This fall, I was part of the Diplomacy Lab project through the Department of Entrepreneurship. The Diplomacy Lab is a public-private partnership through the U.S. State Department to utilize university students and courses to increase innovation in solving foreign policy challenges. The State Department will post the project proposal, and university professors can apply to host the project.
Two professors from Entrepreneurship applied and were selected to supervise a project this semester, and it immediately piqued my interest when I learned of the topic. The objective was investigating how the State Department can increase employment in Pakistan’s Punjab region through entrepreneurship. I applied and became one of seven students working on the project.
We began the research by splitting into two teams and building entrepreneurial ecosystem canvases of the U.S. and of Pakistan to see if there were resources we had here that we could export. From there, we began benchmarking and forming our recommendations, and we spent the last two weeks typing a large document and building a website that shared our findings.

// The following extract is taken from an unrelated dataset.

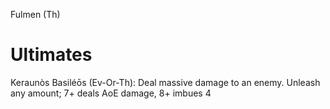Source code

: Fulmen (Th)

# Ultimates
Keraunòs Basiléōs (Ev-Or-Th): Deal massive damage to an enemy. Unleash any amount; 7+ deals AoE damage, 8+ imbues 4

Entrepreneurship is not seen as a career option for many in Pakistan, as they want the prestige and security that comes from having a job with a regular paycheck and more stability. This is true of many in the U.S. as well, although our history of successful entrepreneurs does inspire many young people to follow that track.
The group of researchers were a blast to work with, and I tremendously enjoyed getting to know a couple more professors in my department at the same time! I learned a lot about entrepreneurship and consulting throughout this project, and I know it will benefit me as I go on to be a consultant in my future.